Riad, 12 jun (EFE).- O governo da Arábia Saudita não vai impedir o acesso dos catarianos que pretendem fazer a peregrinação à Meca, apesar de ter fechado as fronteiras com o país vizinho, informaram nesta segunda-feira fontes oficiais.

As autoridades não aplicarão nenhuma restrição aos peregrinos catarianos que visitarem as cidades santas da Meca e Medina, segundo a agência oficial saudita "SPA", que desmentiu os rumores sobre o acesso negado a vários cidadãos desse país à Grande Mesquita.

Desde que a Arábia Saudita fechou as suas fronteiras com o Catar há uma semana, 1.633 peregrinos catarianos visitaram Meca para a "umrah", a peregrinação não obrigatória à cidade mais santa para o Islã, que pode ser realizada em qualquer momento do ano.

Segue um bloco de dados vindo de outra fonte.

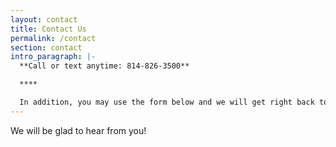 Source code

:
 ```yaml
---
layout: contact
title: Contact Us
permalink: /contact
section: contact
intro_paragraph: |-
  **Call or text anytime: 814-826-3500**

  ****

  In addition, you may use the form below and we will get right back to you.
---
```

We will be glad to hear from you!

A peregrinação que qualquer muçulmano deve fazer de forma obrigatória pelo menos uma vez na vida, o "hach", deve ser realizada durante o 12° mês do calendário islâmico.

No dia 5, a Arábia Saudita, da mesma forma que o Bahrein e os Emirados Árabes Unidos, cortaram relações diplomáticas com Doha e tomaram uma série de represálias, entre as quais deram um prazo de 14 dias aos cidadãos catarianos para que abandonassem os seus respectivos territórios.

No entanto, estes países anunciaram ontem que iam dar um tratamento "humanitário" aos catarianos casados com cidadãos destes três países.

Outros governos árabes e de países africanos de maioria muçulmana também têm se somado ao boicote diplomático contra o Catar, que é acusado de financiar grupos terroristas.